━━━━━ Records for this exercise

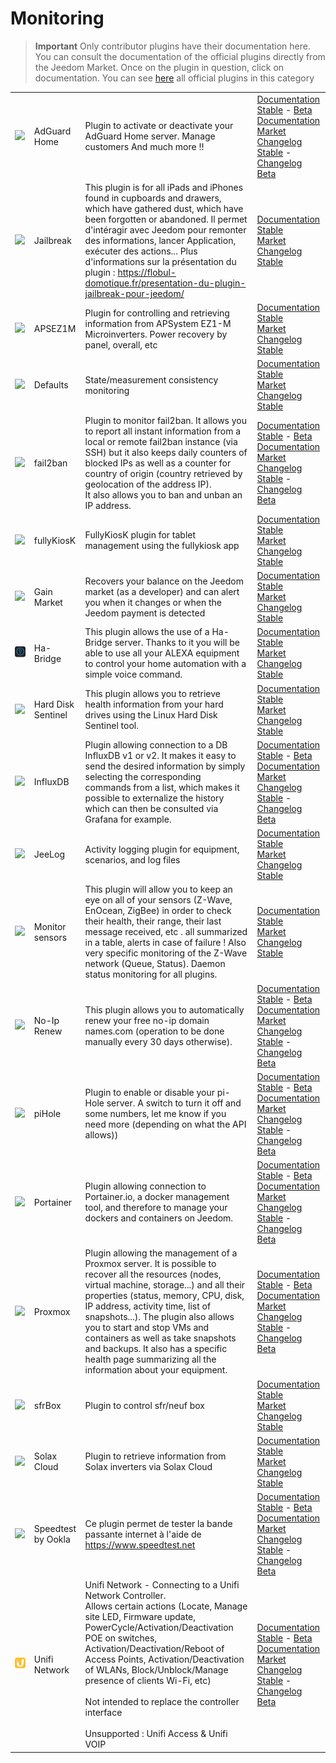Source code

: 
# Monitoring


>**Important**
>Only contributor plugins have their documentation here. You can consult the documentation of the official plugins directly from the Jeedom Market. Once on the plugin in question, click on documentation.
>You can see [here](https://market.jeedom.com/index.php?v=d&p=market&type=plugin&categorie=monitoring) all official plugins in this category


| | | | |
|--- | --- | --- | ---|
|<img src="AdGuard/AdGuard_icon.png" class="pluginLogo" width="100" />|AdGuard Home|Plugin to activate or deactivate your AdGuard Home server. Manage customers And much more !!|[Documentation Stable](https://nebzhb.github.io/jeedom_docs/plugins/AdGuard/en_US/) - [Beta Documentation](https://nebzhb.github.io/jeedom_docs/plugins/AdGuard/en_US/)<br/>[Market](https://market.jeedom.com/index.php?v=d&p=market_display&id=4196)<br/>[Changelog Stable](https://nebzhb.github.io/jeedom_docs/plugins/AdGuard/en_US/changelog) - [Changelog Beta](https://nebzhb.github.io/jeedom_docs/plugins/AdGuard/en_US/changelog)|
|<img src="Jailbreak/Jailbreak_icon.png" class="pluginLogo" width="100" />|Jailbreak|This plugin is for all iPads and iPhones found in cupboards and drawers, which have gathered dust, which have been forgotten or abandoned. Il permet d'intéragir avec Jeedom pour remonter des informations, lancer Application, exécuter des actions... Plus d'informations sur la présentation du plugin : https://flobul-domotique.fr/presentation-du-plugin-jailbreak-pour-jeedom/|[Documentation Stable](https://flobul-domotique.fr/documentation-du-plugin-jailbreak-pour-jeedom/)<br/>[Market](https://market.jeedom.com/index.php?v=d&p=market_display&id=3928)<br/>[Changelog Stable](https://flobul-domotique.fr/liste-des-versions-du-plugin-jailbreak-pour-jeedom/)|
|<img src="apsez1m/apsez1m_icon.png" class="pluginLogo" width="100" />|APSEZ1M|Plugin for controlling and retrieving information from APSystem EZ1-M Microinverters. Power recovery by panel, overall, etc|[Documentation Stable](https://taggou91.github.io/jeedom_docs/plugins/aps-ez1m/en_US/)<br/>[Market](https://market.jeedom.com/index.php?v=d&p=market_display&id=4477)<br/>[Changelog Stable](https://taggou91.github.io/jeedom_docs/plugins/aps-ez1m/changelog.html)|
|<img src="defauts/defauts_icon.png" class="pluginLogo" width="100" />|Defaults|State/measurement consistency monitoring|[Documentation Stable](https://ktn001.github.io/en_US/defauts/index.html)<br/>[Market](https://market.jeedom.com/index.php?v=d&p=market_display&id=4147)<br/>[Changelog Stable](https://ktn001.github.io/en_US/defauts/changelog.html)|
|<img src="fail2ban/fail2ban_icon.png" class="pluginLogo" width="100" />|fail2ban|Plugin to monitor fail2ban. It allows you to report all instant information from a local or remote fail2ban instance (via SSH) but it also keeps daily counters of blocked IPs as well as a counter for country of origin (country retrieved by geolocation of the address IP).<br>It also allows you to ban and unban an IP address.|[Documentation Stable](https://mips2648.github.io/jeedom-plugins-docs/fail2ban/en_US/) - [Beta Documentation](https://mips2648.github.io/jeedom-plugins-docs/fail2ban/en_US/)<br/>[Market](https://market.jeedom.com/index.php?v=d&p=market_display&id=4439)<br/>[Changelog Stable](https://mips2648.github.io/jeedom-plugins-docs/fail2ban/en_US/changelog) - [Changelog Beta](https://mips2648.github.io/jeedom-plugins-docs/fail2ban/en_US/changelog)|
|<img src="fullyKiosK/fullyKiosK_icon.png" class="pluginLogo" width="100" />|fullyKiosK|FullyKiosK plugin for tablet management using the fullykiosk app|[Documentation Stable](https://sebsst.github.io/fullyKiosK/en_US/)<br/>[Market](https://market.jeedom.com/index.php?v=d&p=market_display&id=3406)<br/>[Changelog Stable](https://sebsst.github.io/fullyKiosK/en_US/changelog)|
|<img src="gain_market/gain_market_icon.png" class="pluginLogo" width="100" />|Gain Market|Recovers your balance on the Jeedom market (as a developer) and can alert you when it changes or when the Jeedom payment is detected|[Documentation Stable](https://frixo3190.github.io/jeedom_plugins/gain_market/docs/en_US/)<br/>[Market](https://market.jeedom.com/index.php?v=d&p=market_display&id=4228)<br/>[Changelog Stable](https://frixo3190.github.io/jeedom_plugins/gain_market/docs/en_US/#changelog)|
|<img src="haBridge/haBridge_icon.png" class="pluginLogo" width="100" />|Ha-Bridge|This plugin allows the use of a Ha-Bridge server. Thanks to it you will be able to use all your ALEXA equipment to control your home automation with a simple voice command.|[Documentation Stable](https://www.domlabs.fr/jeedom_docs/haBridge/fr-FR/)<br/>[Market](https://market.jeedom.com/index.php?v=d&p=market_display&id=4045)<br/>[Changelog Stable](https://www.domlabs.fr/jeedom_docs/haBridge/fr-FR/)|
|<img src="hdsentinel/hdsentinel_icon.png" class="pluginLogo" width="100" />|Hard Disk Sentinel|This plugin allows you to retrieve health information from your hard drives using the Linux Hard Disk Sentinel tool.|[Documentation Stable](https://flobul-domotique.fr/presentation-et-documentation-du-plugin-hdsentinel-pour-jeedom/)<br/>[Market](https://market.jeedom.com/index.php?v=d&p=market_display&id=4247)<br/>[Changelog Stable](https://flobul-domotique.fr/liste-des-versions-du-plugin-hdsentinel-pour-jeedom/)|
|<img src="influxdb/influxdb_icon.png" class="pluginLogo" width="100" />|InfluxDB|Plugin allowing connection to a DB InfluxDB v1 or v2. It makes it easy to send the desired information by simply selecting the corresponding commands from a list, which makes it possible to externalize the history which can then be consulted via Grafana for example.|[Documentation Stable](https://mips2648.github.io/jeedom-plugins-docs/influxdb/en_US/) - [Beta Documentation](https://mips2648.github.io/jeedom-plugins-docs/influxdb/en_US/)<br/>[Market](https://market.jeedom.com/index.php?v=d&p=market_display&id=3935)<br/>[Changelog Stable](https://mips2648.github.io/jeedom-plugins-docs/influxdb/en_US/changelog) - [Changelog Beta](https://mips2648.github.io/jeedom-plugins-docs/influxdb/en_US/changelog)|
|<img src="jeelog/jeelog_icon.png" class="pluginLogo" width="100" />|JeeLog|Activity logging plugin for equipment, scenarios, and log files|[Documentation Stable](https://kiboost.github.io/jeedom_docs/plugins/jeelog/en_US/)<br/>[Market](https://market.jeedom.com/index.php?v=d&p=market_display&id=3362)<br/>[Changelog Stable](https://kiboost.github.io/jeedom_docs/plugins/jeelog/en_US/changelog.html)|
|<img src="monitorsensor/monitorsensor_icon.png" class="pluginLogo" width="100" />|Monitor sensors|This plugin will allow you to keep an eye on all of your sensors (Z-Wave, EnOcean, ZigBee) in order to check their health, their range, their last message received, etc . all summarized in a table, alerts in case of failure ! Also very specific monitoring of the Z-Wave network (Queue, Status). Daemon status monitoring for all plugins.|[Documentation Stable](https://frixo3190.github.io/jeedom_plugins/monitor_sensors/docs/en_US/)<br/>[Market](https://market.jeedom.com/index.php?v=d&p=market_display&id=4207)<br/>[Changelog Stable](https://frixo3190.github.io/jeedom_plugins/monitor_sensors/docs/en_US/#changelog)|
|<img src="noip/noip_icon.png" class="pluginLogo" width="100" />|No-Ip Renew|This plugin allows you to automatically renew your free no-ip domain names.com (operation to be done manually every 30 days otherwise).|[Documentation Stable](https://tomitomas.github.io/jeedom_doc/NoIp/en_US/) - [Beta Documentation](https://tomitomas.github.io/jeedom_doc/NoIp/en_US/)<br/>[Market](https://market.jeedom.com/index.php?v=d&p=market_display&id=4112)<br/>[Changelog Stable](https://tomitomas.github.io/jeedom_doc/NoIp/en_US/changelog) - [Changelog Beta](https://tomitomas.github.io/jeedom_doc/NoIp/en_US/changelog_beta)|
|<img src="piHole/piHole_icon.png" class="pluginLogo" width="100" />|piHole|Plugin to enable or disable your pi-Hole server. A switch to turn it off and some numbers, let me know if you need more (depending on what the API allows))|[Documentation Stable](https://nebzhb.github.io/plugin-piHole/en_US/) - [Beta Documentation](https://nebzhb.github.io/plugin-piHole/en_US/)<br/>[Market](https://market.jeedom.com/index.php?v=d&p=market_display&id=3420)<br/>[Changelog Stable](https://nebzhb.github.io/plugin-piHole/en_US/changelog) - [Changelog Beta](https://nebzhb.github.io/plugin-piHole/en_US/changelog)|
|<img src="portainer/portainer_icon.png" class="pluginLogo" width="100" />|Portainer|Plugin allowing connection to Portainer.io, a docker management tool, and therefore to manage your dockers and containers on Jeedom.|[Documentation Stable](https://mips2648.github.io/jeedom-plugins-docs/portainer/en_US/) - [Beta Documentation](https://mips2648.github.io/jeedom-plugins-docs/portainer/en_US/)<br/>[Market](https://market.jeedom.com/index.php?v=d&p=market_display&id=3931)<br/>[Changelog Stable](https://mips2648.github.io/jeedom-plugins-docs/portainer/en_US/changelog) - [Changelog Beta](https://mips2648.github.io/jeedom-plugins-docs/portainer/en_US/changelog)|
|<img src="proxmox/proxmox_icon.png" class="pluginLogo" width="100" />|Proxmox|Plugin allowing the management of a Proxmox server. It is possible to recover all the resources (nodes, virtual machine, storage...) and all their properties (status, memory, CPU, disk, IP address, activity time, list of snapshots...). The plugin also allows you to start and stop VMs and containers as well as take snapshots and backups. It also has a specific health page summarizing all the information about your equipment.|[Documentation Stable](https://mips2648.github.io/jeedom-plugins-docs/proxmox/en_US/) - [Beta Documentation](https://mips2648.github.io/jeedom-plugins-docs/proxmox/en_US/)<br/>[Market](https://market.jeedom.com/index.php?v=d&p=market_display&id=3835)<br/>[Changelog Stable](https://mips2648.github.io/jeedom-plugins-docs/proxmox/en_US/changelog) - [Changelog Beta](https://mips2648.github.io/jeedom-plugins-docs/proxmox/en_US/changelog)|
|<img src="sfrBox/sfrBox_icon.png" class="pluginLogo" width="100" />|sfrBox|Plugin to control sfr/neuf box|[Documentation Stable](https://limad.github.io/plugins-docs/plugin-sfrBox/)<br/>[Market](https://market.jeedom.com/index.php?v=d&p=market_display&id=3752)<br/>[Changelog Stable](https://limad.github.io/plugins-docs/plugin-sfrBox/en_US/changelog.html)|
|<img src="solaxcloud/solaxcloud_icon.png" class="pluginLogo" width="100" />|Solax Cloud|Plugin to retrieve information from Solax inverters via Solax Cloud|[Documentation Stable](https://phroc.github.io/Jeedom_Solaxcloud/en_US/)<br/>[Market](https://market.jeedom.com/index.php?v=d&p=market_display&id=4049)<br/>[Changelog Stable](https://phroc.github.io/Jeedom_Solaxcloud/en_US/changelog)|
|<img src="speedtestByOokla/speedtestByOokla_icon.png" class="pluginLogo" width="100" />|Speedtest by Ookla|Ce plugin permet de tester la bande passante internet à l'aide de https://www.speedtest.net|[Documentation Stable](https://spine34.github.io/jeedom-plugin-speedtestByOokla/en_US/) - [Beta Documentation](https://spine34.github.io/jeedom-plugin-speedtestByOokla/en_US/beta/)<br/>[Market](https://market.jeedom.com/index.php?v=d&p=market_display&id=4345)<br/>[Changelog Stable](https://spine34.github.io/jeedom-plugin-speedtestByOokla/en_US/changelog) - [Changelog Beta](https://spine34.github.io/jeedom-plugin-speedtestByOokla/en_US/beta/changelog)|
|<img src="unifi/unifi_icon.png" class="pluginLogo" width="100" />|Unifi Network|Unifi Network - Connecting to a Unifi Network Controller.<br/>Allows certain actions (Locate, Manage site LED, Firmware update, PowerCycle/Activation/Deactivation POE on switches, Activation/Deactivation/Reboot of Access Points, Activation/Deactivation of WLANs, Block/Unblock/Manage presence of clients Wi-Fi, etc)<br/><br/>Not intended to replace the controller interface<br/><br/>Unsupported : Unifi Access & Unifi VOIP|[Documentation Stable](https://nebzhb.github.io/jeedom_docs/plugins/unifi/en_US/) - [Beta Documentation](https://nebzhb.github.io/jeedom_docs/plugins/unifi/en_US/)<br/>[Market](https://market.jeedom.com/index.php?v=d&p=market_display&id=3433)<br/>[Changelog Stable](https://nebzhb.github.io/jeedom_docs/plugins/unifi/en_US/changelog) - [Changelog Beta](https://nebzhb.github.io/jeedom_docs/plugins/unifi/en_US/changelog)|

━━━━━━━━━━

▶ **Exercise brief**
Take the records above from their first line through the line with "click on documentation." and set those lines down word for word, minus the pictures.

▶ **Your response**
Source code

: 
# Monitoring


>**Important**
>Only contributor plugins have their documentation here. You can consult the documentation of the official plugins directly from the Jeedom Market. Once on the plugin in question, click on documentation.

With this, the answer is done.